Likewise you haven't shown any syntax which is, by loose analogy, the equivalent of Lisp's arglist strangeness for keywords where you map a keyword to a differently-named variable by doing (lambda ((:foo fu) 3) fu) It is by having an abstraction like this that you can assure the person that the caller's name for things will not confuse the callee. I toyed with coming up with an analogously absurd example for Lisp and the following was my best go of it. If it seems unhelpful, just ignore it. But the point is just to show that you can manage (let ((weird 'ee) (apartheid 'ii) (pie 'ii) (pier 'ee)) (labels ((fn1 (&key ((:ei e)) ((:ie i))) (list 'ee e 'ii i)) (fn2 (&key ((:ie e)) ((:ei i))) (list 'ee e 'ii i)) (sort-by-sound (&rest keys &key (first-vowel-wins-p t) &allow-other-keys) (apply (if first-vowel-wins-p #'fn1 #'fn2) :allow-other-keys t keys))) (list (sort-by-sound :first-vowel-wins-p t :ei 'weird :ie 'pie) (sort-by-sound :first-vowel-wins-p nil :ei 'apartheid :ie 'pier)))) ((EE WEIRD II PIE) (EE PIER II APARTHEID))

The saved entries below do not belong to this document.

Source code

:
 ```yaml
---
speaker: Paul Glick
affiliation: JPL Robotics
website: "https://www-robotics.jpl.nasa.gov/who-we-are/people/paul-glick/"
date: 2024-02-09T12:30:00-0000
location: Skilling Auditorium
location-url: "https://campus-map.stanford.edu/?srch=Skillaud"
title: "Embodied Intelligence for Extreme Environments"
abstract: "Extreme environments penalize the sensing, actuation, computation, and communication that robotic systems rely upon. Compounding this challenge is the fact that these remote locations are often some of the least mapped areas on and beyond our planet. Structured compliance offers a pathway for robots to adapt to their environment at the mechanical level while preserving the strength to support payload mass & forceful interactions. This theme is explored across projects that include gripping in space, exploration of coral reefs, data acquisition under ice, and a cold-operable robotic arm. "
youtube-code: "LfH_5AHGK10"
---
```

That is, somehow you'd expect the external representation (:ie vs :ei) to have a fixed effect on what two functiosnt that each have the same body might return, but the arglist mappings (the "magic" in your example, of a different kind than the "magic" here of &key, but still magic in a way) manage to sort things out. It isn't their behavior but the cross-bar you plug between them that is doing something cool, and people don't see what that cool thing is, probably only for lack of specificity rather than disbelief that what you say might be true. Just as my example above is ho-hum to a Lisp programmer, not mysterious, once they understand how keyargs work.
I think it would help if you posted the NML which helps you manipulate these, and perhaps a small code fragment that showed an end-to-end use of constructing an expression in Lisp and having it appear in the XML with this notation Boris suggests, and the reverse. Then people would be talking concrete still.